Redistribution vs. Recognition: How Brexit Split the Left

Author:

Dinsmore Adam

Abstract

AbstractBrexit is typically seen as a canonical example of right-wing populism, yet a third of those who voted for left-of-centre parties at the 2015 UK General Election also supported Brexit one year later. This bloc of 5 million people was around four times the size of the Leave campaign’s margin of victory. This article constructs the first discursive analysis of leftist Brexit support. Drawing on qualitative interviews with twenty-three left-identifying residents of the ‘Red Wall’ region of England, I examine continuities between leftist identities and pro-Brexit discourse.

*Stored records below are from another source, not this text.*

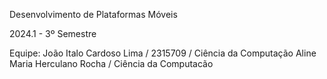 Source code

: Desenvolvimento de Plataformas Móveis

2024.1 - 3º Semestre

Equipe:
João Italo Cardoso Lima / 2315709 / Ciência da Computação
Aline Maria Herculano Rocha / Ciência da Computacão
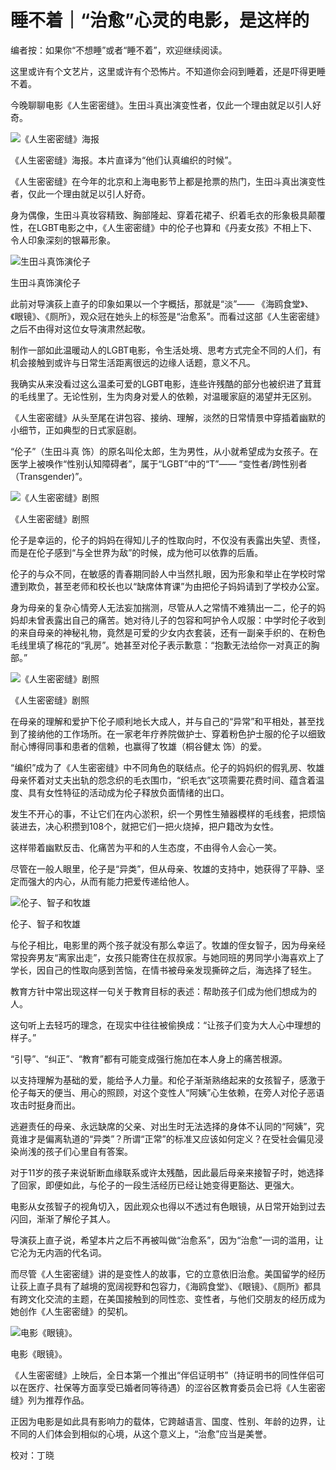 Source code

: # 睡不着｜“治愈”心灵的电影，是这样的

编者按：如果你“不想睡”或者“睡不着”，欢迎继续阅读。

这里或许有个文艺片，这里或许有个恐怖片。不知道你会闷到睡着，还是吓得更睡不着。

今晚聊聊电影《人生密密缝》。生田斗真出演变性者，仅此一个理由就足以引人好奇。

![《人生密密缝》海报](http://image.thepaper.cn/www/image/6/308/890.jpg)

《人生密密缝》海报。本片直译为“他们认真编织的时候”。

《人生密密缝》在今年的北京和上海电影节上都是抢票的热门，生田斗真出演变性者，仅此一个理由就足以引人好奇。

身为偶像，生田斗真妆容精致、胸部隆起、穿着花裙子、织着毛衣的形象极具颠覆性，在LGBT电影之中，《人生密密缝》中的伦子也算和《丹麦女孩》不相上下、令人印象深刻的银幕形象。

![生田斗真饰演伦子](http://image.thepaper.cn/www/image/6/308/976.jpg)

生田斗真饰演伦子

此前对导演荻上直子的印象如果以一个字概括，那就是“淡”—— 《海鸥食堂》、《眼镜》、《厕所》，观众冠在她头上的标签是“治愈系”。而看过这部《人生密密缝》之后不由得对这位女导演肃然起敬。

制作一部如此温暖动人的LGBT电影，令生活处境、思考方式完全不同的人们，有机会接触到或许与日常生活距离很远的边缘人话题，意义不凡。

我确实从来没看过这么温柔可爱的LGBT电影，连些许残酷的部分也被织进了茸茸的毛线里了。无论性别，生为肉身对爱人的依赖，对温暖家庭的渴望并无区别。

《人生密密缝》从头至尾在讲包容、接纳、理解，淡然的日常情景中穿插着幽默的小细节，正如典型的日式家庭剧。

“伦子”（生田斗真 饰）的原名叫伦太郎，生为男性，从小就希望成为女孩子。在医学上被唤作“性别认知障碍者”，属于“LGBT”中的“T”—— “变性者/跨性别者（Transgender)”。

![《人生密密缝》剧照](http://image.thepaper.cn/www/image/6/227/999.jpg)

《人生密密缝》剧照

伦子是幸运的，伦子的妈妈在得知儿子的性取向时，不仅没有表露出失望、责怪，而是在伦子感到“与全世界为敌”的时候，成为他可以依靠的后盾。

伦子的与众不同，在敏感的青春期同龄人中当然扎眼，因为形象和举止在学校时常遭到欺负，甚至老师和校长也以“缺席体育课”为由把伦子妈妈请到了学校办公室。

身为母亲的复杂心情旁人无法妄加揣测，尽管从人之常情不难猜出一二，伦子的妈妈却未曾表露出自己的痛苦。她对待儿子的包容和呵护令人叹服：中学时伦子收到的来自母亲的神秘礼物，竟然是可爱的少女内衣套装，还有一副亲手织的、在粉色毛线里填了棉花的“乳房”。她甚至对伦子表示歉意：“抱歉无法给你一对真正的胸部。”

![《人生密密缝》剧照](http://image.thepaper.cn/www/image/6/227/997.jpg)

《人生密密缝》剧照

在母亲的理解和爱护下伦子顺利地长大成人，并与自己的“异常”和平相处，甚至找到了接纳他的工作场所。在一家老年疗养院做护士、穿着粉色护士服的伦子以细致耐心博得同事和患者的信赖，也赢得了牧雄（桐谷健太 饰）的爱。

“编织”成为了《人生密密缝》中不同角色的联结点。伦子的妈妈织的假乳房、牧雄母亲怀着对丈夫出轨的怨念织的毛衣围巾，“织毛衣”这项需要花费时间、蕴含着温度、具有女性特征的活动成为伦子释放负面情绪的出口。

发生不开心的事，不让它们在内心淤积，织一个男性生殖器模样的毛线套，把烦恼装进去，决心积攒到108个，就把它们一把火烧掉，把户籍改为女性。

这样带着幽默反击、化痛苦为平和的人生态度，不由得令人会心一笑。

尽管在一般人眼里，伦子是“异类”，但从母亲、牧雄的支持中，她获得了平静、坚定而强大的内心，从而有能力把爱传递给他人。

![伦子、智子和牧雄](http://image.thepaper.cn/www/image/6/227/918.jpg)

伦子、智子和牧雄

与伦子相比，电影里的两个孩子就没有那么幸运了。牧雄的侄女智子，因为母亲经常投奔男友“离家出走”，女孩只能寄住在叔叔家。与她同班的男同学小海喜欢上了学长，因自己的性取向感到苦恼，在情书被母亲发现撕碎之后，海选择了轻生。

教育方针中常出现这样一句关于教育目标的表述：帮助孩子们成为他们想成为的人。

这句听上去轻巧的理念，在现实中往往被偷换成：“让孩子们变为大人心中理想的样子。”

“引导”、“纠正”、“教育”都有可能变成强行施加在本人身上的痛苦根源。

以支持理解为基础的爱，能给予人力量。和伦子渐渐熟络起来的女孩智子，感激于伦子每天的便当、用心的照顾，对这个变性人“阿姨”心生依赖，在旁人对伦子恶语攻击时挺身而出。

逃避责任的母亲、永远缺席的父亲、对出生时无法选择的身体不认同的“阿姨”，究竟谁才是偏离轨道的“异类”？所谓“正常”的标准又应该如何定义？在受社会偏见浸染尚浅的孩子们心里自有答案。

对于11岁的孩子来说斩断血缘联系或许太残酷，因此最后母亲来接智子时，她选择了回家，即便如此，与伦子的一段生活经历已经让她变得更豁达、更强大。

电影从女孩智子的视角切入，因此观众也得以不透过有色眼镜，从日常开始到过去闪回，渐渐了解伦子其人。

导演荻上直子说，希望本片之后不再被叫做“治愈系”，因为“治愈”一词的滥用，让它沦为无内涵的代名词。

而尽管《人生密密缝》讲的是变性人的故事，它的立意依旧治愈。美国留学的经历让荻上直子具有了越境的宽阔视野和包容力，《海鸥食堂》、《眼镜》、《厕所》都具有跨文化交流的主题，在美国接触到的同性恋、变性者，与他们交朋友的经历成为她创作《人生密密缝》的契机。

![电影《眼镜》。](http://image.thepaper.cn/www/image/6/227/998.jpg)

电影《眼镜》。

《人生密密缝》上映后，全日本第一个推出“伴侣证明书”（持证明书的同性伴侣可以在医疗、社保等方面享受已婚者同等待遇）的涩谷区教育委员会已将《人生密密缝》列为推荐作品。

正因为电影是如此具有影响力的载体，它跨越语言、国度、性别、年龄的边界，让不同的人们体会到相似的心境，从这个意义上，“治愈”应当是美誉。

校对：丁晓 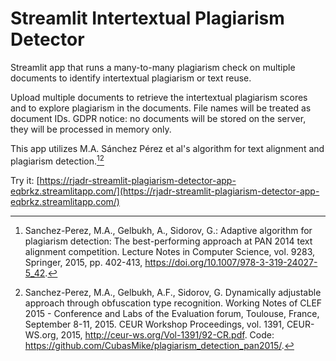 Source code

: # Streamlit Intertextual Plagiarism Detector

Streamlit app that runs a many-to-many plagiarism check on multiple documents to identify intertextual plagiarism or text reuse.

Upload multiple documents to retrieve the intertextual plagiarism scores and to explore plagiarism in the documents. File names will be treated as document IDs. GDPR notice: no documents will be stored on the server, they will be processed in memory only.

This app utilizes M.A. Sánchez Pérez et al's algorithm for text alignment and plagiarism detection.[^1][^2]

Try it: [https://rjadr-streamlit-plagiarism-detector-app-eqbrkz.streamlitapp.com/](https://rjadr-streamlit-plagiarism-detector-app-eqbrkz.streamlitapp.com/)

[^1]: Sanchez-Perez, M.A., Gelbukh, A., Sidorov, G.: Adaptive algorithm for plagiarism detection: The best-performing approach at PAN 2014 text alignment competition. Lecture Notes in Computer Science, vol. 9283, Springer, 2015, pp. 402-413, https://doi.org/10.1007/978-3-319-24027-5_42.

[^2]: Sanchez-Perez, M.A., Gelbukh, A.F., Sidorov, G. Dynamically adjustable approach through obfuscation type recognition. Working Notes of CLEF 2015 - Conference and Labs of the Evaluation forum, Toulouse, France, September 8-11, 2015. CEUR Workshop Proceedings, vol. 1391, CEUR-WS.org, 2015, http://ceur-ws.org/Vol-1391/92-CR.pdf. Code: https://github.com/CubasMike/plagiarism_detection_pan2015/.
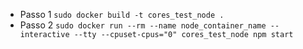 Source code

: * Passo 1
`sudo docker build -t cores_test_node .`
* Passo 2
`sudo docker run --rm --name node_container_name --interactive --tty --cpuset-cpus="0" cores_test_node npm start`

Participants consistently constructed their political identities from ideas that broadly corresponded to Fraser’s folk paradigms of social justice ‘redistribution’ and ‘recognition’. Relations between the paradigms were more complex—and more antagonistic—in participant accounts than Fraser’s ‘distinct but equivalent’ ideal. Three discursive logics promoted leftist Brexit support by (i) counterposing redistribution of wealth against the ‘neoliberal’ European Union, while associating Brexit itself with notions of (ii) ‘underdog spirit’ and (iii) ‘unity’. Each logic shared affinities with the redistribution paradigm, and were often expressed alongside antagonism toward recognition. I conclude that Brexit split the left by exploiting pre-existing tensions between the left’s constituent parts. Leftist Brexit support was thus a partial epiphenomenon of the contemporary left’s dual form. A shift away from Fraser’s ‘perspectival dualism’ may constrain further Brexit-style splits.